====== DATA EXTRACT ======
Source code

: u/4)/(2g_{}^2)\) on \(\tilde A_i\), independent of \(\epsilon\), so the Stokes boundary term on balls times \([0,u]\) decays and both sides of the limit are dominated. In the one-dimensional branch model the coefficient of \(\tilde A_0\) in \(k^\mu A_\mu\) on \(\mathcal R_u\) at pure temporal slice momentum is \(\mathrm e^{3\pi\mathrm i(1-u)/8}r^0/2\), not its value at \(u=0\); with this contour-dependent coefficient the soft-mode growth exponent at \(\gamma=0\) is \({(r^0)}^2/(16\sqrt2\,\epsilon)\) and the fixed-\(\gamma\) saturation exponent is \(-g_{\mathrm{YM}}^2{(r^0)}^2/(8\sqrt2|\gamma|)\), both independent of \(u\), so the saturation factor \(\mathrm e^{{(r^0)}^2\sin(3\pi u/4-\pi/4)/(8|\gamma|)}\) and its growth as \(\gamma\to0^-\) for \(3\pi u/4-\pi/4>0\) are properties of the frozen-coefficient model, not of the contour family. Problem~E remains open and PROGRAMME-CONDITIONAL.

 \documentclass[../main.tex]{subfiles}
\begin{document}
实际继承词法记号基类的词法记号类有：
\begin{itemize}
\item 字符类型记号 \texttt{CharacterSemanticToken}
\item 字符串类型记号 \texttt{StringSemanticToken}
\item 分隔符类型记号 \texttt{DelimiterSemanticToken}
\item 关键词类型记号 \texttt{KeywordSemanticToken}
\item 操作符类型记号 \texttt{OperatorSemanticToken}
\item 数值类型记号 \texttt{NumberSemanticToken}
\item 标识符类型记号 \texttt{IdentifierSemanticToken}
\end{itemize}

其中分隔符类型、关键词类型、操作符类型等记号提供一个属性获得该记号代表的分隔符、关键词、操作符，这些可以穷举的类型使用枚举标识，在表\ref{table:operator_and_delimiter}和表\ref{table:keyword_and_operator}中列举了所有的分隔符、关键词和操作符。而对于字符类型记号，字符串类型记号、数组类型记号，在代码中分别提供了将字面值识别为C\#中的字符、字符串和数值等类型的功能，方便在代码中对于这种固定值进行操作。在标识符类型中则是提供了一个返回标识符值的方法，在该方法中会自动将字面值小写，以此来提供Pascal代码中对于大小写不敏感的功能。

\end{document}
======
- [EXERCISE REQUIREMENTS]: Copy down every record, keeping each one exact.

- [ANSWER SPACE]:
Source code

: u/4)/(2g_{}^2)\) on \(\tilde A_i\), independent of \(\epsilon\), so the Stokes boundary term on balls times \([0,u]\) decays and both sides of the limit are dominated. In the one-dimensional branch model the coefficient of \(\tilde A_0\) in \(k^\mu A_\mu\) on \(\mathcal R_u\) at pure temporal slice momentum is \(\mathrm e^{3\pi\mathrm i(1-u)/8}r^0/2\), not its value at \(u=0\); with this contour-dependent coefficient the soft-mode growth exponent at \(\gamma=0\) is \({(r^0)}^2/(16\sqrt2\,\epsilon)\) and the fixed-\(\gamma\) saturation exponent is \(-g_{\mathrm{YM}}^2{(r^0)}^2/(8\sqrt2|\gamma|)\), both independent of \(u\), so the saturation factor \(\mathrm e^{{(r^0)}^2\sin(3\pi u/4-\pi/4)/(8|\gamma|)}\) and its growth as \(\gamma\to0^-\) for \(3\pi u/4-\pi/4>0\) are properties of the frozen-coefficient model, not of the contour family. Problem~E remains open and PROGRAMME-CONDITIONAL.

 \documentclass[../main.tex]{subfiles}
\begin{document}
实际继承词法记号基类的词法记号类有：
\begin{itemize}
\item 字符类型记号 \texttt{CharacterSemanticToken}
\item 字符串类型记号 \texttt{StringSemanticToken}
\item 分隔符类型记号 \texttt{DelimiterSemanticToken}
\item 关键词类型记号 \texttt{KeywordSemanticToken}
\item 操作符类型记号 \texttt{OperatorSemanticToken}
\item 数值类型记号 \texttt{NumberSemanticToken}
\item 标识符类型记号 \texttt{IdentifierSemanticToken}
\end{itemize}

其中分隔符类型、关键词类型、操作符类型等记号提供一个属性获得该记号代表的分隔符、关键词、操作符，这些可以穷举的类型使用枚举标识，在表\ref{table:operator_and_delimiter}和表\ref{table:keyword_and_operator}中列举了所有的分隔符、关键词和操作符。而对于字符类型记号，字符串类型记号、数组类型记号，在代码中分别提供了将字面值识别为C\#中的字符、字符串和数值等类型的功能，方便在代码中对于这种固定值进行操作。在标识符类型中则是提供了一个返回标识符值的方法，在该方法中会自动将字面值小写，以此来提供Pascal代码中对于大小写不敏感的功能。

\end{document}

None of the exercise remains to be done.